[Available records]

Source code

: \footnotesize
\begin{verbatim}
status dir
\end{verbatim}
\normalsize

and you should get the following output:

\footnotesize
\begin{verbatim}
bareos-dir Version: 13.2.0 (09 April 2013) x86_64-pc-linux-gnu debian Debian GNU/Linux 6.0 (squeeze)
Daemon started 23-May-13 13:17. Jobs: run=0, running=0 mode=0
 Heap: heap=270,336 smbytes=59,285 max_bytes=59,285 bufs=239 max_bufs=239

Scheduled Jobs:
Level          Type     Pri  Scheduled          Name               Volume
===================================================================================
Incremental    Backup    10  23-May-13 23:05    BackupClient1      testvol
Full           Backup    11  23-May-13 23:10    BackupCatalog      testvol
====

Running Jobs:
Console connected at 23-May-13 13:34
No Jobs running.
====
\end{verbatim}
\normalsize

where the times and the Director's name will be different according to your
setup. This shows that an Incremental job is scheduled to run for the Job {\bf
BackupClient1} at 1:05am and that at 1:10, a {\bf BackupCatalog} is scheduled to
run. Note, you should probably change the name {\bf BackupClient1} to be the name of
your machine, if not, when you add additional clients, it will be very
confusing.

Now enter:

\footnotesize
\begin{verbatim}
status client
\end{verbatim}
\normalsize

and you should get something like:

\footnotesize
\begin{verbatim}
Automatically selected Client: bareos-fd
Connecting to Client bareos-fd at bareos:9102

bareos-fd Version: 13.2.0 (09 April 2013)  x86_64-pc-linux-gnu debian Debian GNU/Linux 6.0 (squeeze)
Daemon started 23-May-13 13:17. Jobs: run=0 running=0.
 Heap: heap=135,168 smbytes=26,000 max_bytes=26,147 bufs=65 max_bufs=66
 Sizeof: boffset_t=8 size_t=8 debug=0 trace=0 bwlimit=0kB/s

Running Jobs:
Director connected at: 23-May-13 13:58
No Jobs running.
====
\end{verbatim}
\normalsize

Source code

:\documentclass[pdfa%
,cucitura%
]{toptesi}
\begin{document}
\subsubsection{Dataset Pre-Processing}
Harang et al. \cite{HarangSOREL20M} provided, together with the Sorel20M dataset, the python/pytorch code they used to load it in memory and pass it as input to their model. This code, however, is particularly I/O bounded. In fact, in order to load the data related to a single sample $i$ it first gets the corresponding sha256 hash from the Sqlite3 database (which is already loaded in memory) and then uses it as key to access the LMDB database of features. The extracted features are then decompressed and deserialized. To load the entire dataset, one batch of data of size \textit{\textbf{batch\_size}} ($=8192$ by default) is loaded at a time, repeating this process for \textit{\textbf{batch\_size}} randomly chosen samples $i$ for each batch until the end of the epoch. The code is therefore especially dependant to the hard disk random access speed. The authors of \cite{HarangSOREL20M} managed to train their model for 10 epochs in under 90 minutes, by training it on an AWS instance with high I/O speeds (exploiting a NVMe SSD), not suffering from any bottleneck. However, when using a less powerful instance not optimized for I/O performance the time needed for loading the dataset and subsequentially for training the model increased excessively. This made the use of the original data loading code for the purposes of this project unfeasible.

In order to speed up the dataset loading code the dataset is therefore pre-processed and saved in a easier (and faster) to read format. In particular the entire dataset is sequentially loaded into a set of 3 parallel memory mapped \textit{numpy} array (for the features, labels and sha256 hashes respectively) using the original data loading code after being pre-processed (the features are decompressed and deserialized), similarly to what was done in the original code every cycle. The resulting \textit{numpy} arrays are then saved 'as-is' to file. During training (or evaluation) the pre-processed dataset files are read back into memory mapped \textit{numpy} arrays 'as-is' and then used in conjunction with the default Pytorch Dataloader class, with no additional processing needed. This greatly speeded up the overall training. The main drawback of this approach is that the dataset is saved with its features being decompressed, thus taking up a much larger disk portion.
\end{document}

[/Available records]

Instructions for the task:
Say how many lines above contain the string "Incremental". Answer with the number only.

Completed task:
2